Omega-3 fatty acid supplements are recommended for every expecting mother, since omega-3s are not synthesized by the human body. Fish oil pills have become the popular method, especially in America where the common diet tends to neglect omega-3 sources, like fish and seafood. A recent study funded by Alberta Innovates Health Solutions has revealed that too many pregnant women are putting their child’s development at risk by neglecting omega-3 long chain polyunsaturated fatty acids (omega-3 LCPUFA).

"Only 27 percent of women during pregnancy and 25 percent at three months postpartum met the current European Union (EU) consensus recommendation for DHA," the research team said in a statement. "Seafood, fish, and seaweed products contributed to 79 percent of overall n-3 long chain polyunsaturated fatty acids intake from foods, with the majority from salmon. Results suggest that the majority of women in the cohort were not meeting the EU recommendation for DHA during pregnancy and lactation."

Researchers from the University of Alberta and the University of Calgary recruited 600 women from the Alberta Pregnancy Outcomes and Nutrition (APrON), a cohort study aimed toward understanding the relationship between a mother’s diet during pregnancy and both her and her infant’s health and development. While the majority of these women were educated and had high incomes, they also failed to meet omega-3 LCPUFA recommendations during pregnancy and lactation.

Women who took any supplement containing DHA were 10.6 to 11.1 times more likely to meet the EU’s current consensus recommendation for pregnancy and postpartum. Forty-four percent of the women who reported taking a supplement during pregnancy were not taking that same supplement while breastfeeding three months after giving birth. A similar study revealed that children from mothers who did not adhere to omega-3 LCPUFA supplementation were at a higher risk for sleep disturbances.

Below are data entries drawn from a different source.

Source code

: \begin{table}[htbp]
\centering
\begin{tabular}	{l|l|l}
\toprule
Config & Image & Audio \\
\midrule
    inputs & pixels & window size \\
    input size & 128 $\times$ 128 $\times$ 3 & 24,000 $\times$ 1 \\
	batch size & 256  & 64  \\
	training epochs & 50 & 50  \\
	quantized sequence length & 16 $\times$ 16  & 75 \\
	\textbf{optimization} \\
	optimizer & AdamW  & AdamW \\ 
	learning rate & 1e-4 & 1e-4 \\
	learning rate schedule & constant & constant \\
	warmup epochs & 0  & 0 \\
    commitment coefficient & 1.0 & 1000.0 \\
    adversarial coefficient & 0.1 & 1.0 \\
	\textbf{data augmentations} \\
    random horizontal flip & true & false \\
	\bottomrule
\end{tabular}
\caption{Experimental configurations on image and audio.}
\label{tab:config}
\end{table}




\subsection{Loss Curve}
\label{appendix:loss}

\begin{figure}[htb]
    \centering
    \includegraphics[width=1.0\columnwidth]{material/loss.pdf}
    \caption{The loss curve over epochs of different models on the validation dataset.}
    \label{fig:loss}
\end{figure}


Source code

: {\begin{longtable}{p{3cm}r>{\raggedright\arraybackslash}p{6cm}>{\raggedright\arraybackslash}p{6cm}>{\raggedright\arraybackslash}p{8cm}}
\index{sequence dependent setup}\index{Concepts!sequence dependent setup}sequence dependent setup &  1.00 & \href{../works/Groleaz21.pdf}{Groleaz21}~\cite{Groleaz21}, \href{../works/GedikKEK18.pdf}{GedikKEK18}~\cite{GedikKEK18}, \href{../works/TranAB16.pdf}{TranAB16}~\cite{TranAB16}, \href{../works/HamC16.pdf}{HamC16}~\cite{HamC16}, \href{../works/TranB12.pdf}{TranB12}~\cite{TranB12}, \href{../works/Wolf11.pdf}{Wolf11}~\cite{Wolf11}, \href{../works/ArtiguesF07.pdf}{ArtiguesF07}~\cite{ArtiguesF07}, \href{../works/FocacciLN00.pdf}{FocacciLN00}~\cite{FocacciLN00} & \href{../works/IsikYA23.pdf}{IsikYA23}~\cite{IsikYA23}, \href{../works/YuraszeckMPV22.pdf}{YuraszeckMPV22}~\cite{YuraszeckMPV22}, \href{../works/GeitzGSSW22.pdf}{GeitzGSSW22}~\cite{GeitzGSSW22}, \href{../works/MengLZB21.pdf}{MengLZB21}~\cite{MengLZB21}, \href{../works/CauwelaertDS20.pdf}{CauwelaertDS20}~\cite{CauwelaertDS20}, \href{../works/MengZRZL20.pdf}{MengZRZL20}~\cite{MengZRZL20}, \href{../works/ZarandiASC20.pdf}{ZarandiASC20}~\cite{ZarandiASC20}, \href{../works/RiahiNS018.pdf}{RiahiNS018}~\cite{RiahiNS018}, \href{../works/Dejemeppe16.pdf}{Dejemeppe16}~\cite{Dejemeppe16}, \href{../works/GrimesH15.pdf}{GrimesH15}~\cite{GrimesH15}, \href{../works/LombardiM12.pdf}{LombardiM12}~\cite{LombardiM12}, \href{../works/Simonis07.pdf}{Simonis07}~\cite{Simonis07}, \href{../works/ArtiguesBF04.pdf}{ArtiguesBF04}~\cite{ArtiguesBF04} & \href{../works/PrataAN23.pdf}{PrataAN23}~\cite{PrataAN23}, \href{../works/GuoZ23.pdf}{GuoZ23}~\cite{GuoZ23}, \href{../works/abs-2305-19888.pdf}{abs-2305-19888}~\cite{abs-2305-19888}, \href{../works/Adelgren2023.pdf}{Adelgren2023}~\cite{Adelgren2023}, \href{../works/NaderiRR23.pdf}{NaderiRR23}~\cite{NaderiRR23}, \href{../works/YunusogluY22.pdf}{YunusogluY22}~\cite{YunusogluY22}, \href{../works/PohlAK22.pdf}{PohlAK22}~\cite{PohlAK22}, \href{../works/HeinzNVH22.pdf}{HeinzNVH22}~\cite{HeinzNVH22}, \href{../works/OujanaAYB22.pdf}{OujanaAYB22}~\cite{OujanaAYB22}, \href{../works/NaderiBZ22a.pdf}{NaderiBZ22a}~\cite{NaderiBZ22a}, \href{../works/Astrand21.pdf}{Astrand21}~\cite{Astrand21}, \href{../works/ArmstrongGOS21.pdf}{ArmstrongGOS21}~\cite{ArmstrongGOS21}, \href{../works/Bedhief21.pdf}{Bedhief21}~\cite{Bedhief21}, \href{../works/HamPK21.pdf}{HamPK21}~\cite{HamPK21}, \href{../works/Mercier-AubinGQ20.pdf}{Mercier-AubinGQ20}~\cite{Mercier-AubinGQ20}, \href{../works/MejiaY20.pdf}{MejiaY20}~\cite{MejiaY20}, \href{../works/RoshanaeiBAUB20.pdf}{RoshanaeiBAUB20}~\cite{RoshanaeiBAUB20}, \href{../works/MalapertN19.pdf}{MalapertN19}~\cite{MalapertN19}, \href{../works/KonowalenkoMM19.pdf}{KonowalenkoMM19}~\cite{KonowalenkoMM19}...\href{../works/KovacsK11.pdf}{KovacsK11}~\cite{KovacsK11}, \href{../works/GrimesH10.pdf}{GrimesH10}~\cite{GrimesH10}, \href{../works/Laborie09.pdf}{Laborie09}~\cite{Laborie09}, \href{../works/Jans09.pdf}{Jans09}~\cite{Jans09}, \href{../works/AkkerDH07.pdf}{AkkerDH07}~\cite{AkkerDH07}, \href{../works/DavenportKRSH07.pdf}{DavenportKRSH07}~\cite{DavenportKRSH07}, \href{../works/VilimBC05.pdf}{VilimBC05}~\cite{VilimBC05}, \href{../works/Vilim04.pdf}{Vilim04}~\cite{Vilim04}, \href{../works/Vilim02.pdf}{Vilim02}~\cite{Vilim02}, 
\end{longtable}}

Back in June 2014, the Food and Drug Administration issued a statement advising women to eat more fish to aid in fetal growth and development. The FDA’s acting chief scientist Stephen Ostroff said: "Emerging science now tells us that limiting or avoiding fish during pregnancy and early childhood can mean missing out on important nutrients that can have a positive impact on growth and development, as well as on general health."

All of the experts agree that omega-3 LCPUFA is important for any healthy adult, especially pregnant and lactating women. The American Dietetic Association, Dietitians of Canada, The European Commission (EU), and the International Society for the Study of Fatty Acids and Lipids all recommend consuming at least 500 mg of omega-3 LCPUFA or 200 mg of DHA per day. The research team suggests following Health Canada’s recommendation to consume one to two portions of fish high in fatty acids each week.